■ DESCRIPTION OF THE TASK
Give back the full listing verbatim, apart from its images.

======

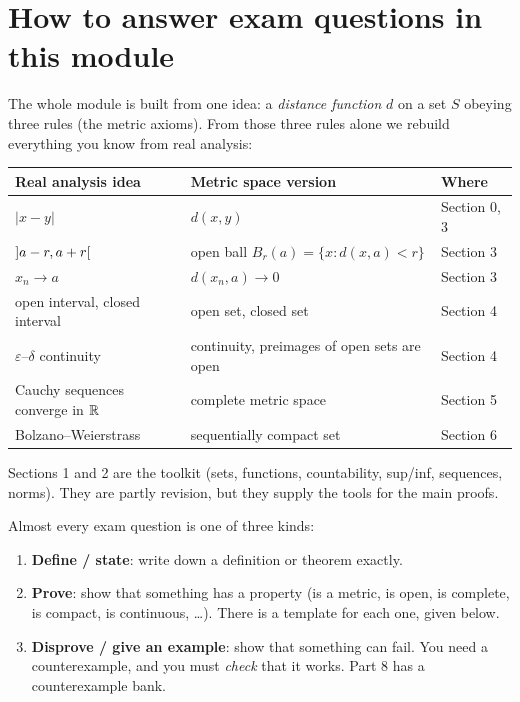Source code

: \setcounter{section}{-1}
\section{How to answer exam questions in this module}

The whole module is built from one idea: a \emph{distance function} $d$ on a set $S$ obeying
three rules (the metric axioms). From those three rules alone we rebuild everything you know
from real analysis:

\begin{center}
\begin{tabular}{@{}lll@{}}
\toprule
Real analysis idea & Metric space version & Where \\ \midrule
$|x-y|$ & $d(x,y)$ & Section 0, 3 \\
$\mathopen{]}a-r,a+r\mathclose{[}$ & open ball $B_r(a)=\{x: d(x,a)<r\}$ & Section 3 \\
$x_n\to a$ & $d(x_n,a)\to 0$ & Section 3 \\
open interval, closed interval & open set, closed set & Section 4 \\
$\varepsilon$--$\delta$ continuity & continuity, preimages of open sets are open & Section 4 \\
Cauchy sequences converge in $\mathbb R$ & complete metric space & Section 5 \\
Bolzano--Weierstrass & sequentially compact set & Section 6 \\
\bottomrule
\end{tabular}
\end{center}

Sections 1 and 2 are the toolkit (sets, functions, countability, sup/inf, sequences, norms).
They are partly revision, but they supply the tools for the main proofs.

\begin{plain}
Almost every exam question is one of three kinds:
\begin{enumerate}
\item \textbf{Define / state}: write down a definition or theorem exactly.
\item \textbf{Prove}: show that something has a property (is a metric, is open, is complete,
  is compact, is continuous, \dots). There is a template for each one, given below.
\item \textbf{Disprove / give an example}: show that something can fail. You need a
  counterexample, and you must \emph{check} that it works. Part 8 has a counterexample bank.
\end{enumerate}
\end{plain}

======

■ TASK SOLUTION
Source code

: \setcounter{section}{-1}
\section{How to answer exam questions in this module}

The whole module is built from one idea: a \emph{distance function} $d$ on a set $S$ obeying
three rules (the metric axioms). From those three rules alone we rebuild everything you know
from real analysis:

\begin{center}
\begin{tabular}{@{}lll@{}}
\toprule
Real analysis idea & Metric space version & Where \\ \midrule
$|x-y|$ & $d(x,y)$ & Section 0, 3 \\
$\mathopen{]}a-r,a+r\mathclose{[}$ & open ball $B_r(a)=\{x: d(x,a)<r\}$ & Section 3 \\
$x_n\to a$ & $d(x_n,a)\to 0$ & Section 3 \\
open interval, closed interval & open set, closed set & Section 4 \\
$\varepsilon$--$\delta$ continuity & continuity, preimages of open sets are open & Section 4 \\
Cauchy sequences converge in $\mathbb R$ & complete metric space & Section 5 \\
Bolzano--Weierstrass & sequentially compact set & Section 6 \\
\bottomrule
\end{tabular}
\end{center}

Sections 1 and 2 are the toolkit (sets, functions, countability, sup/inf, sequences, norms).
They are partly revision, but they supply the tools for the main proofs.

\begin{plain}
Almost every exam question is one of three kinds:
\begin{enumerate}
\item \textbf{Define / state}: write down a definition or theorem exactly.
\item \textbf{Prove}: show that something has a property (is a metric, is open, is complete,
  is compact, is continuous, \dots). There is a template for each one, given below.
\item \textbf{Disprove / give an example}: show that something can fail. You need a
  counterexample, and you must \emph{check} that it works. Part 8 has a counterexample bank.
\end{enumerate}
\end{plain}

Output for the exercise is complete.